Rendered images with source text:
--
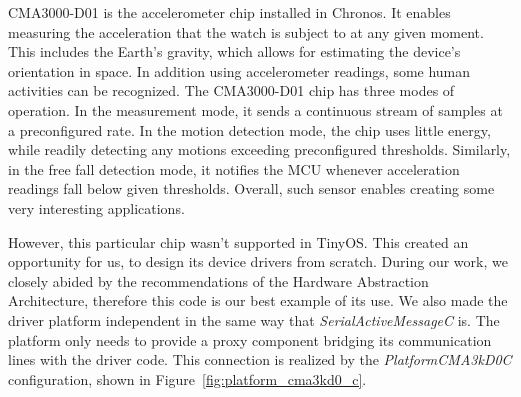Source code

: CMA3000-D01 is the accelerometer chip installed in Chronos. It enables measuring the acceleration that the watch is subject to at any given moment. This includes the Earth's gravity, which allows for estimating the device's orientation in space. In addition using accelerometer readings, some human activities can be recognized. The CMA3000-D01 chip has three modes of operation. In the measurement mode, it sends a continuous stream of samples at a preconfigured rate. In the motion detection mode, the chip uses little energy, while readily detecting any motions exceeding preconfigured thresholds. Similarly, in the free fall detection mode, it notifies the MCU whenever acceleration readings fall below given thresholds. Overall, such sensor enables creating some very interesting applications.

However, this particular chip wasn't supported in TinyOS. This created an opportunity for us, to design its device drivers from scratch. During our work, we closely abided by the recommendations of the Hardware Abstraction Architecture, therefore this code is our best example of its use. We also made the driver platform independent in the same way that \emph{SerialActiveMessageC} is. The platform only needs to provide a proxy component bridging its communication lines with the driver code.  This connection is realized by the \emph{PlatformCMA3kD0C} configuration, shown in Figure~\ref{fig:platform_cma3kd0_c}.

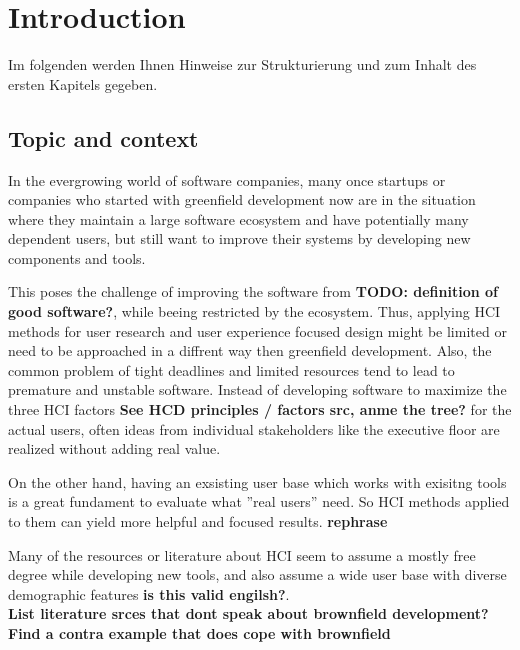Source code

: %
\chapter{Introduction}
\label{chap:introduction}

Im folgenden werden Ihnen Hinweise zur Strukturierung und zum Inhalt des ersten Kapitels gegeben.

\section{Topic and context}

In the evergrowing world of software companies, many once startups or companies who started with greenfield development now are in the situation where they maintain a large software ecosystem and have potentially many dependent users,
but still want to improve their systems by developing new components and tools.

This poses the challenge of improving the software from \textbf{TODO: definition of good software?}, while beeing restricted by the ecosystem.
Thus, applying HCI methods for user research and user experience focused design might be limited or need to be approached in a diffrent way then greenfield development.
Also, the common problem of tight deadlines and limited resources tend to lead to premature and unstable software.
Instead of developing software to maximize the three HCI factors \textbf{See HCD principles / factors src, anme the tree?} for the actual users, often ideas from individual stakeholders like the executive floor are realized without adding real value.

On the other hand, having an exsisting user base which works with exisitng tools is a great fundament to evaluate what ''real users'' need. So HCI methods applied to them can yield more helpful and focused results. \textbf{rephrase}

Many of the resources or literature about HCI seem to assume a mostly free degree while developing new tools, and also assume a wide user base with diverse demographic features \textbf{is this valid engilsh?}.
\\
\textbf{List literature srces that dont speak about brownfield development?}
\textbf{Find a contra example that does cope with brownfield}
--
→ ABOUT THIS TASK
An answer is complete only when it holds every line above containing the string "which".

→ EXERCISE SOLUTION
: CMA3000-D01 is the accelerometer chip installed in Chronos. It enables measuring the acceleration that the watch is subject to at any given moment. This includes the Earth's gravity, which allows for estimating the device's orientation in space. In addition using accelerometer readings, some human activities can be recognized. The CMA3000-D01 chip has three modes of operation. In the measurement mode, it sends a continuous stream of samples at a preconfigured rate. In the motion detection mode, the chip uses little energy, while readily detecting any motions exceeding preconfigured thresholds. Similarly, in the free fall detection mode, it notifies the MCU whenever acceleration readings fall below given thresholds. Overall, such sensor enables creating some very interesting applications.
On the other hand, having an exsisting user base which works with exisitng tools is a great fundament to evaluate what ''real users'' need. So HCI methods applied to them can yield more helpful and focused results. \textbf{rephrase}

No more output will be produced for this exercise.